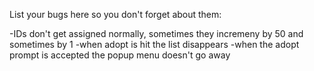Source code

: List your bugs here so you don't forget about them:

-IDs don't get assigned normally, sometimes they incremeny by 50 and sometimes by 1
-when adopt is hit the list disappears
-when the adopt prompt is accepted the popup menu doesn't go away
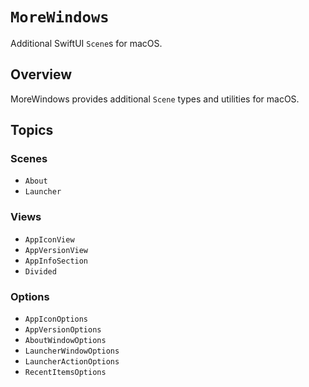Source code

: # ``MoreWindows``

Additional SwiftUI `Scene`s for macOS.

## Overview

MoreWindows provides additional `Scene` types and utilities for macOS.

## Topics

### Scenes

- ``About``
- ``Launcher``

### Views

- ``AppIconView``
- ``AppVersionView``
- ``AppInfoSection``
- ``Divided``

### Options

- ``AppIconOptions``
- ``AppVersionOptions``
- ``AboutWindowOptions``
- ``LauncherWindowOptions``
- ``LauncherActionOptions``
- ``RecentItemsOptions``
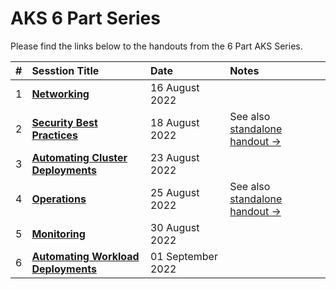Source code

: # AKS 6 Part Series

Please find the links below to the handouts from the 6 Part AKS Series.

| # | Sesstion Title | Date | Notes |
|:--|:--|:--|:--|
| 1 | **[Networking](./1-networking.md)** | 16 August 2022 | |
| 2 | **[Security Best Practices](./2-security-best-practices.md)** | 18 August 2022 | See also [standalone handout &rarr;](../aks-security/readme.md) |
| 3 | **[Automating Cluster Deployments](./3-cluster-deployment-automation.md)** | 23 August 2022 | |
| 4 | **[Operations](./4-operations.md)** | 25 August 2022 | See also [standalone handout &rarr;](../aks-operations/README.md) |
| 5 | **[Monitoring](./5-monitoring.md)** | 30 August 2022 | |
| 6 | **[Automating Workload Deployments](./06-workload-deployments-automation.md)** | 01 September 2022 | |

---

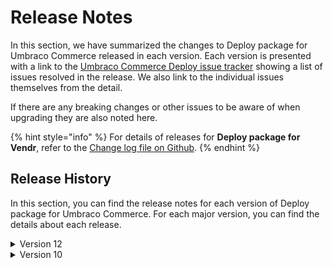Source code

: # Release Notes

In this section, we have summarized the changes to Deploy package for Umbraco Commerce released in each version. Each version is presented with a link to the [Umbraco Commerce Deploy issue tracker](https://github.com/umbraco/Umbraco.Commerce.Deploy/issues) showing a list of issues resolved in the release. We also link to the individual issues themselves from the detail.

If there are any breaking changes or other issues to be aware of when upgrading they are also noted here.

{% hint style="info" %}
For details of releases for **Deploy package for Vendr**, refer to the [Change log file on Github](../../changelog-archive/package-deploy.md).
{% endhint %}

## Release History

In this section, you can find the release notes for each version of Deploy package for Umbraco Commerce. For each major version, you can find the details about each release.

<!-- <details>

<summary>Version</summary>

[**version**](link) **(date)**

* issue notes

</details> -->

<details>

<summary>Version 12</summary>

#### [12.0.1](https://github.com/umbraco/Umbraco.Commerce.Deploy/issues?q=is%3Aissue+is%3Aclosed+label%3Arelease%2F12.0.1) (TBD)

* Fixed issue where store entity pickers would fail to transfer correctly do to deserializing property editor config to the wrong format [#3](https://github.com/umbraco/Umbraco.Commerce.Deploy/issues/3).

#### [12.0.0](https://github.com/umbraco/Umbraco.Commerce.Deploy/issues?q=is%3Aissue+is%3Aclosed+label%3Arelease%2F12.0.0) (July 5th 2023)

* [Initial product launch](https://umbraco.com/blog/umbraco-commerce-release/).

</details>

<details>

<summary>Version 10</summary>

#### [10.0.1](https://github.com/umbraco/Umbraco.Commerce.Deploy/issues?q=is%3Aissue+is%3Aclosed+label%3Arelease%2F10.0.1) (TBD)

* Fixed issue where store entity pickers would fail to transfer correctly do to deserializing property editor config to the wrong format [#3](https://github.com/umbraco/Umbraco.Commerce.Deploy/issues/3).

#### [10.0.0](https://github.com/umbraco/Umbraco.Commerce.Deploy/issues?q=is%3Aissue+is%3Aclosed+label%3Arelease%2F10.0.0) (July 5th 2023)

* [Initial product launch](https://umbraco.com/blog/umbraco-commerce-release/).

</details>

---

• WHAT TO DO: Filter the records above for lines with "August".

• RESULT:
| 1 | **[Networking](./1-networking.md)** | 16 August 2022 | |
| 2 | **[Security Best Practices](./2-security-best-practices.md)** | 18 August 2022 | See also [standalone handout &rarr;](../aks-security/readme.md) |
| 3 | **[Automating Cluster Deployments](./3-cluster-deployment-automation.md)** | 23 August 2022 | |
| 4 | **[Operations](./4-operations.md)** | 25 August 2022 | See also [standalone handout &rarr;](../aks-operations/README.md) |
| 5 | **[Monitoring](./5-monitoring.md)** | 30 August 2022 | |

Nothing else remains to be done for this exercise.